Glass, glaze and enamel
Glass is not a crystalline but an amorphous material. Normally, melts crystallise on cooling into one or more crystalline phases in which the atoms assume an ordered, regular arrangement. Glass melts, on the other hand, do not crystallise on cooling, but retain their disordered liquid structure. They are therefore more or less solid liquids. A structural distinction is made between network formers and network transformers for the individual components in glass.
The absolutely most important network former or glass former is silicon oxide (SiO2), which organises itself in crystals to form regular chain or ring structures. However, the formation of crystalline structures during cooling takes time. When the melt cools, crystallisation is suppressed simply because there is not enough time for the molecules to arrange themselves regularly. Nevertheless, the individual building blocks cross-link with each other, just not in an ordered crystalline structure, but in a three-dimensional, but statistically disordered amorphous network.
In principle, glass can also be produced from silicon oxide (quartz) without the addition of other components, but the required melting temperatures are very high (over 2000 °C). Such high temperatures were technically impossible to realise in earlier times. The addition of so-called fluxing agents considerably reduces the melting temperature. Important fluxing agents or network converters in historical glasses are the metal oxides of sodium (Na2O), potassium (K2O), calcium (CaO) and lead (PbO). The effect of lowering the melting point is based on the fact that these metal oxides reduce the degree of cross-linking of the network formers. This also reduces the viscosity of the melt. Sodium oxide (Na2O), potassium oxide (K2O) and lead oxide (PbO) lower the melting point very significantly, whereas calcium oxide (CaO) only lowers the melting temperatures moderately, but makes the glass hard and resistant.
The most important raw materials for the production of antique glass are quartz sand and ashes from salt-loving plants or wood as a flux. A number of other substances used to be used as colouring agents, such as cobalt oxide (strong blue colouring) or copper oxide (blue colouring). Due to the large number of different components, historical glasses often have a very complex composition.
Special glasses are glazes, usually as a coating on ceramics and enamel as a coloured coating on metal.

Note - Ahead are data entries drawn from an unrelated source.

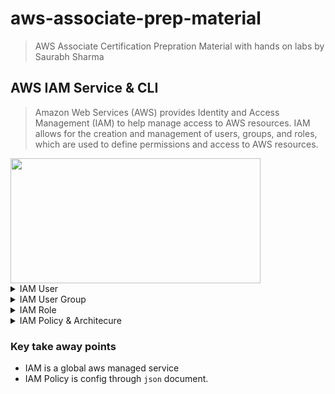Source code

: # aws-associate-prep-material

> AWS Associate Certification Prepration Material with hands on labs by Saurabh Sharma

## AWS IAM Service & CLI
> Amazon Web Services (AWS) provides Identity and Access Management (IAM) to help manage access to AWS resources. IAM allows for the creation and management of users, groups, and roles, which are used to define permissions and access to AWS resources.
<img src="https://miro.medium.com/v2/resize:fit:4800/format:webp/1*-eXJpf5Mv02F4FXkiWpgfA.png" width="400" height="200">
<details><summary> IAM User</summary>
<p>IAM User

An IAM user is an entity within an AWS account that has specific permissions to access AWS resources. An IAM user can be an individual, a service, or an application that requires access to resources within an AWS account. Each IAM user has a unique set of credentials that consist of an access key and a secret access key. IAM users can be granted permissions to access specific resources or services within an AWS account.<br />
    </p>
</details>

<details><summary> IAM User Group</summary>
<p>
An IAM user group is a collection of IAM users that have similar permissions and access requirements. User groups simplify access management and reduce the administrative overhead required to grant permissions to individual IAM users. Users can be added or removed from a user group, and the permissions associated with the user group will apply to all users within that group.</p>
</details>
<details>
  <summary>IAM Role</summary>
 <p>An IAM role is an AWS identity that is used to grant permissions to trusted entities, such as AWS services or applications, to access AWS resources. A role is not associated with a specific user or group but is instead assumed by entities that require access to AWS resources. This allows for granular control over permissions and access to AWS resources without requiring the creation of a new IAM user.
  </p>
</details>

<details>
  <summary>IAM Policy & Architecure</summary>
  <img src="https://docs.aws.amazon.com/images/IAM/latest/UserGuide/images/intro-diagram%20_policies_800.png" width="800" height="450" />
  
  <p>IAM permissions are the rules that define what an IAM user, group, or role can or cannot do within an AWS account. Permissions are based on policies, which are JSON documents that define a set of permissions and actions that are allowed or denied. AWS provides a set of predefined policies that can be used to grant permissions to users, groups, and roles. Custom policies can also be created to define specific permissions and access requirements.

```json
  {
  "Version": "2012-10-17",
  "Statement": {
    "Effect": "Allow",
    "Action": "dynamodb:*",
    "Resource": "arn:aws:dynamodb:us-east-2:123456789012:table/Books"
  }
}
```
 - Version: policy language version, always include “2012–10–17”
Statement: allows or denies access to certain APIs so it consists of
- Effect: whether the statement allows or denied access (Allow/ Deny)
- Action or Operation: is defined by a service, and includes things that you can do to a resource, such as viewing, creating, editing, and deleting that resource. For example, IAM supports approximately 40 actions for a user resource,
Resources: user, group, role, policy, and identity provider objects that are stored in IAM. As with other AWS services, you can add, edit, and remove resources from IAM
    
  </p>
</details>

### Key take away points
 - IAM is a global aws managed service
 - IAM Policy is config through `json` document.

Many questions regarding the origin, production technique and authenticity of glass cannot be answered by a purely art-historical or archaeological-typological approach. Fundamental problems such as the selection of raw materials or the allocation of the glass to specific production sites require precise knowledge of the composition of the glass. The question of the chronological classification or originality of glass often arises. Here, too, a chemical analysis can be helpful by comparing the often complex chemistry with glass typical of the period and at least allow a rough delimitation of the production period. With the technological development of glass production, various colouring elements, clouding agents, refining agents, decolouring agents etc. also change, which provide further approaches for the chronological classification or spatial allocation.
Sample composition
Depending on the issue in question, glasses, glazes and enamels are often analysed non-destructively using suitable methods (e.g. X-ray fluorescence analysis). No sampling is required for these analyses. Very small fragments are sufficient for analysing trace elements (e.g. LA-ICP-MS) or isotope measurements.